[What to produce]:
When you reach the line containing "- 2、数据裁剪以及聚合" in the data below, reproduce it and every line that follows, exactly and without additions.

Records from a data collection
★ ★ ★ ★ ★ ★ ★

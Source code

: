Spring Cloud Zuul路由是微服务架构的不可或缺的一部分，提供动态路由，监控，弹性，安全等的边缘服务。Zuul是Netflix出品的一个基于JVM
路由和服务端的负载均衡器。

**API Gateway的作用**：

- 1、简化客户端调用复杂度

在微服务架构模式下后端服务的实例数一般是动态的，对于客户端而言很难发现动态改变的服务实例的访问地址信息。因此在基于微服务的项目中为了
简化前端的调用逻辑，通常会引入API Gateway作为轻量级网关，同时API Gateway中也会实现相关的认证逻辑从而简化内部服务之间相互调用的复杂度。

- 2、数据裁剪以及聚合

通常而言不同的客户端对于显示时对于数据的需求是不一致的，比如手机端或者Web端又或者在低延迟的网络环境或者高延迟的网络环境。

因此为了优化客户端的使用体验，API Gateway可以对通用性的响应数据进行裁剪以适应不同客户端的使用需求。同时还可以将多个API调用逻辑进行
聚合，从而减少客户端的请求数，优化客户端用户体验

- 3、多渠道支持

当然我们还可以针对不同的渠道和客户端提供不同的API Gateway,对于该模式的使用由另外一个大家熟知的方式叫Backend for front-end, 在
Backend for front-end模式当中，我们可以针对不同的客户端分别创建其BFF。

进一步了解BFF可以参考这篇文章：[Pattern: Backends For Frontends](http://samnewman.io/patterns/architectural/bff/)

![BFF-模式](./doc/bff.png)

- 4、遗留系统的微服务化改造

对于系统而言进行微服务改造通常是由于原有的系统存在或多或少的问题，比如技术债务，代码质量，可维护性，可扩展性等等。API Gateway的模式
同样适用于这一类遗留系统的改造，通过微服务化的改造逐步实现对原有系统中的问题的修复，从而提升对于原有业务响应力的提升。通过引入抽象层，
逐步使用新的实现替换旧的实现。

★ ★ ★ ★ ★ ★ ★

[Task result]:
- 2、数据裁剪以及聚合

通常而言不同的客户端对于显示时对于数据的需求是不一致的，比如手机端或者Web端又或者在低延迟的网络环境或者高延迟的网络环境。

因此为了优化客户端的使用体验，API Gateway可以对通用性的响应数据进行裁剪以适应不同客户端的使用需求。同时还可以将多个API调用逻辑进行
聚合，从而减少客户端的请求数，优化客户端用户体验

- 3、多渠道支持

当然我们还可以针对不同的渠道和客户端提供不同的API Gateway,对于该模式的使用由另外一个大家熟知的方式叫Backend for front-end, 在
Backend for front-end模式当中，我们可以针对不同的客户端分别创建其BFF。

进一步了解BFF可以参考这篇文章：[Pattern: Backends For Frontends](http://samnewman.io/patterns/architectural/bff/)

![BFF-模式](./doc/bff.png)

- 4、遗留系统的微服务化改造

对于系统而言进行微服务改造通常是由于原有的系统存在或多或少的问题，比如技术债务，代码质量，可维护性，可扩展性等等。API Gateway的模式
同样适用于这一类遗留系统的改造，通过微服务化的改造逐步实现对原有系统中的问题的修复，从而提升对于原有业务响应力的提升。通过引入抽象层，
逐步使用新的实现替换旧的实现。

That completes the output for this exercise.